Due to the nature of connectomics data, the so-called "Phase 1" dataset underwent considerable proofreading and our data tables were updated along the way. The data release "v185" refers to the final state of proofreading before moving on to other tasks.
At the v185 stage, all neurons with cell bodies in the volume had been extensively proofread, as well as Chandelier cell axons.

In our work, we generally use [Pandas](https://pandas.pydata.org/) dataframes for organizing our data.
If you aren't familiar with Pandas, there is [extensive documentation here](https://pandas.pydata.org/docs/user_guide/index.html).
In short, dataframes are a data representation where each row is a data point and each column is one property of the data.

### Soma/Cell Type Table

It is important to know what cells you are working with.
The soma table has basic information about the location and basic cell type (Excitory, Inhibitory, or Glia) of all cells with soma in the volume.
This can be used to look up specific neurons by cell type or provide relative location of positions in the dataset to a cell body.

In [None]:
soma_table_file = 'data/pni_synapses_v185.csv'
soma_df = pd.read_csv(soma_table_file)

In [None]:
soma_df.head()

Each row describes a different cell.
Let's look at each column:

**Row and cell type**
* `id`: Unique annotation id for the synapse
* `cell_type`: Valence of each cell: `e` for excitatory, `i` for inhibitory, `g` for glia.
* `pt_root_id`: Unique id for the cell.

**Location in nanometer coordinates**
* `soma_x_nm`, `soma_y_nm`, `soma_z_nm`: The x/y/z location of the center of the cell body in nanometer coordinates. Note that neuroglancer uses voxels, not nanometers.

**Location in voxel coordinates**
* `pt_position`: A 3-element location of the presynaptic site in voxel coordinates.
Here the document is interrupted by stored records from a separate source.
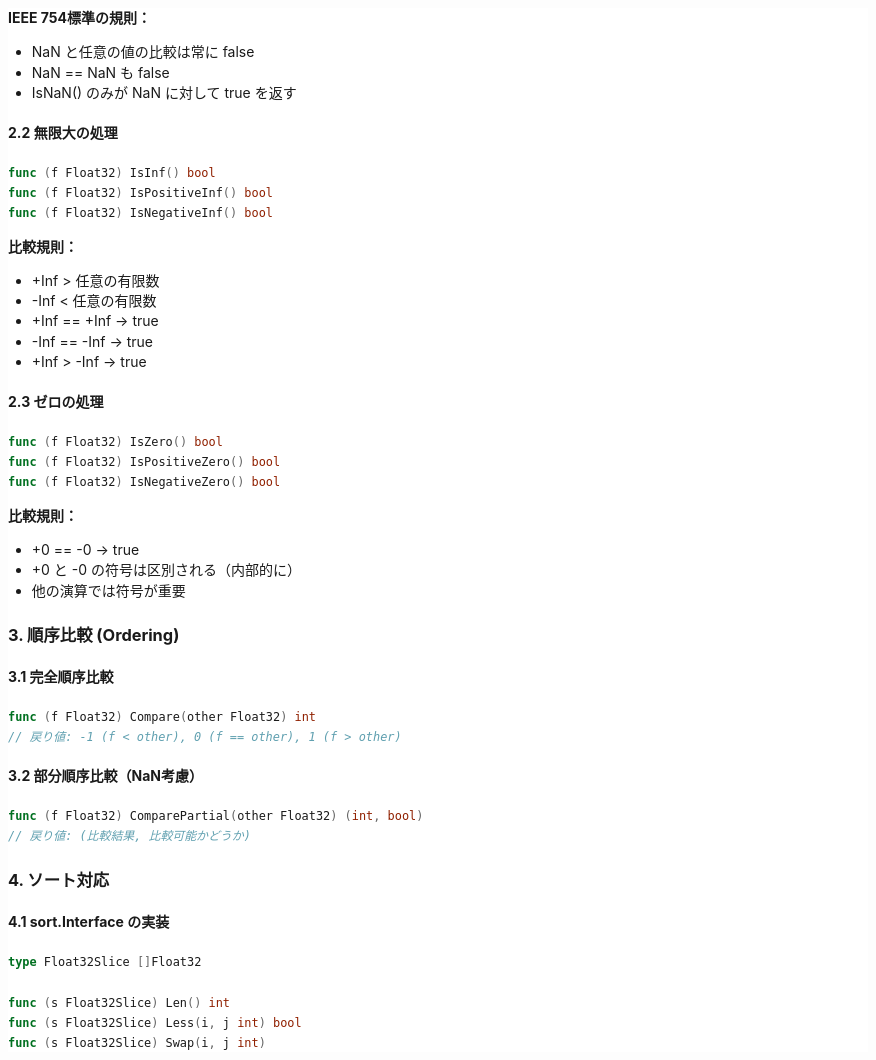 **IEEE 754標準の規則：**
- NaN と任意の値の比較は常に false
- NaN == NaN も false
- IsNaN() のみが NaN に対して true を返す

#### 2.2 無限大の処理
```go
func (f Float32) IsInf() bool
func (f Float32) IsPositiveInf() bool
func (f Float32) IsNegativeInf() bool
```

**比較規則：**
- +Inf > 任意の有限数
- -Inf < 任意の有限数
- +Inf == +Inf → true
- -Inf == -Inf → true
- +Inf > -Inf → true

#### 2.3 ゼロの処理
```go
func (f Float32) IsZero() bool
func (f Float32) IsPositiveZero() bool
func (f Float32) IsNegativeZero() bool
```

**比較規則：**
- +0 == -0 → true
- +0 と -0 の符号は区別される（内部的に）
- 他の演算では符号が重要

### 3. 順序比較 (Ordering)

#### 3.1 完全順序比較
```go
func (f Float32) Compare(other Float32) int
// 戻り値: -1 (f < other), 0 (f == other), 1 (f > other)
```

#### 3.2 部分順序比較（NaN考慮）
```go
func (f Float32) ComparePartial(other Float32) (int, bool)
// 戻り値: (比較結果, 比較可能かどうか)
```

### 4. ソート対応

#### 4.1 sort.Interface の実装
```go
type Float32Slice []Float32

func (s Float32Slice) Len() int
func (s Float32Slice) Less(i, j int) bool
func (s Float32Slice) Swap(i, j int)
```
Note that loaded this way, this is imported as a string.

---

For convenience, let's turn the `pt_position` string into a numeric list with some simple python

In [None]:
# Convert pt_position strings to a list:

def position_string_to_array(pos_string):
    vals = pos_string[1:-1].split(' ')
    return [int(x) for x in vals if len(x) > 0]

# "apply" will apply this function to every element of the column
soma_df['pt_position'] = soma_df['pt_position'].apply(position_string_to_array)

---
#### How do these values relate to what you see in Neuroglancer?

Let's look at a random row from the data perspective and in neuroglancer.
To open a new Neuroglancer window, go to http://layer23.microns-explorer.org.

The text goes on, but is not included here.